I was part of a creative writing program in secondary school, and evaluated myself against my peers at 17 as not good enough for a career and bailed for, bizarrely, the military and medicine. But I think of all of us (the 50, 60 writing students that I knew) one of us managed to make a writing career, and she ended up in academia for a while, coordinating an undergraduate writing center, and now consults. And she was the best of us. So talented, so smart; dedicated, a hard worker. Won every award in every contest she entered. I'm bizarrely grateful for the mediocrity that led me to give up so early.

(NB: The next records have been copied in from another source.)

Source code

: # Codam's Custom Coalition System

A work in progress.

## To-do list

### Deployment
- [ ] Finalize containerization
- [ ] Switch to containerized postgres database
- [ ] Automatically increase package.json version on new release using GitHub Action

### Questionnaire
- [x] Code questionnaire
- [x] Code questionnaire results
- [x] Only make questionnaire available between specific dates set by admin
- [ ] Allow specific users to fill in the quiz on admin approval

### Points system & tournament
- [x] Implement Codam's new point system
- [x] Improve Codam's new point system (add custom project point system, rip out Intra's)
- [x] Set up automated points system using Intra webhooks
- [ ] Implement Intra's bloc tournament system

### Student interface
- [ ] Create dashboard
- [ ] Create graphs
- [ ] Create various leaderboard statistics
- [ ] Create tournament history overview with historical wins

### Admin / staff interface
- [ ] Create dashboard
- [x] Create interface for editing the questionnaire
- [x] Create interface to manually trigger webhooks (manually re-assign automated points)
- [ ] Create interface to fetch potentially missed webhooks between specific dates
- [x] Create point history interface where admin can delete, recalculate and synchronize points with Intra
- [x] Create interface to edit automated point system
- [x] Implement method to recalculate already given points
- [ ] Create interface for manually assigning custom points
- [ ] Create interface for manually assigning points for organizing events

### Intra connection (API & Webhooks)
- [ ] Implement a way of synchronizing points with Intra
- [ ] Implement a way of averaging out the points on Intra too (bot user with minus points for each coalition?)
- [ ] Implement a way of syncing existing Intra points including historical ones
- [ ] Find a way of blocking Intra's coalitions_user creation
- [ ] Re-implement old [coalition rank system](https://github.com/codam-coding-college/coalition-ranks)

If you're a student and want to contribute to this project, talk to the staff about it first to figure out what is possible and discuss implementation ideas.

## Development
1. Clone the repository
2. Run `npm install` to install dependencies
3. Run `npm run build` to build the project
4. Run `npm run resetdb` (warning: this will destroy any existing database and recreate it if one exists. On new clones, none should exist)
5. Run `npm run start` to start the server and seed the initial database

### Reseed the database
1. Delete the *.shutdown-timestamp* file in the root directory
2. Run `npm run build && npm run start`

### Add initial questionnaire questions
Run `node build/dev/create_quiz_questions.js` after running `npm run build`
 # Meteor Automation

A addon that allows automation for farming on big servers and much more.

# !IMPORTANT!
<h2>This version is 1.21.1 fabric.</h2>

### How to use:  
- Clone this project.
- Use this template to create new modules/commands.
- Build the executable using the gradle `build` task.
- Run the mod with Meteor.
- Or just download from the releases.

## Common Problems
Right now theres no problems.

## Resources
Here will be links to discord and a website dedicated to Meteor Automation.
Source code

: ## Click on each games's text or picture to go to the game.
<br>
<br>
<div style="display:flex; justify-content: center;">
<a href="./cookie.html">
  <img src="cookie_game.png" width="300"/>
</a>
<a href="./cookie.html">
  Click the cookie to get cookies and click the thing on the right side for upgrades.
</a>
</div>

At the risk of being more noise clamoring at you, I am deeply grateful for your fanwork. I'm nearly 40. I've been in medical training since 2009 and read fanwork voraciously, around the clock, as the only expression of self, and (what felt like) selfish creative activity, that I can consistently manage. No hobbies; few other sources of joy. Countless nights in a call room too alert and too often interrupted to sleep, curled up around my phone, reading and rereading; often too stressed to read anything new, or from a new author. I always meant to write again, but never could manage it (till now?) though I suppose I was doggedly doing the prerequisite step of reading, widely and passionately. It's been your work (and others like you) that's sustained me, inasmuch as I have been sustained. I've only been able to look at my (maybe severe? who knows) depression and burnout from the corner of one eye. Reading authors of your calibre felt like an umbilical cord connecting me to another, neglected and abject--at times almost imaginary--self. Truly, it's been a gift of unbelievable value, to a faceless anonymous parasite an ocean away.

And I will not attempt to make excuses for how parasitic I've been, though I am sorry for it. I'm trying to improve but have historically been terrible at commenting and even bad at leaving kudos; how appalling to freeload on a gift economy! But all the same, I am so grateful for you and the effort you make, the time you spend to make such splendid gifts for us all. That and $5 will buy you a shitty sandwich for lunch, without the chips and drink combo, I know. And even this comment itself is more masterbatory than useful! But perhaps it might tickle you for a moment that I consistently have to look up words and references when reading your fanwork, and the last time I had to was reading Eliot and Nietszche in school (not to imply any other kind of similarity). I'm thrilled, and exercised, by learning from you that way. I admire you as a mastercraftsman and a role model. If you never posted anything else on AO3 again, I would keep rereading your work forever. I have probably reread, for example, Gentle Antidote multiple times a year since it was published, and never read the source material.

tl;dr: I am sorry publishing sucks so much, and think you deserve more and tangible rewards, but offer intangible but deep thanks anyway.
pallas_rose: Graffiti of a mouth-open, smirking possum face (Default)

[personal profile] pallas_rose 2022-12-03 01:52 am (UTC)(link)
I definitely have two wolves in me about it: I do want to help people do what they love to do, if you've decided gigging is the best way to go about living, I am happy to spread a little money around! But also, doing something for joy vs doing it so you can eat is such a tragic dichotomy. I'd much rather UBI or revolution or... something.

And though I was a silent sponge throughout the late 90s and 00s in fandom, I was a sponge: so many role models of fabulous writers having thoughtful and affectionate conversations with other fabulous writers all over the place! Certainly there was wank. But that's the model I have and I know it's somewhat obsolete, but I'm just going to throw myself at it as best as I can. Be the change, I guess? Or the revival, more properly.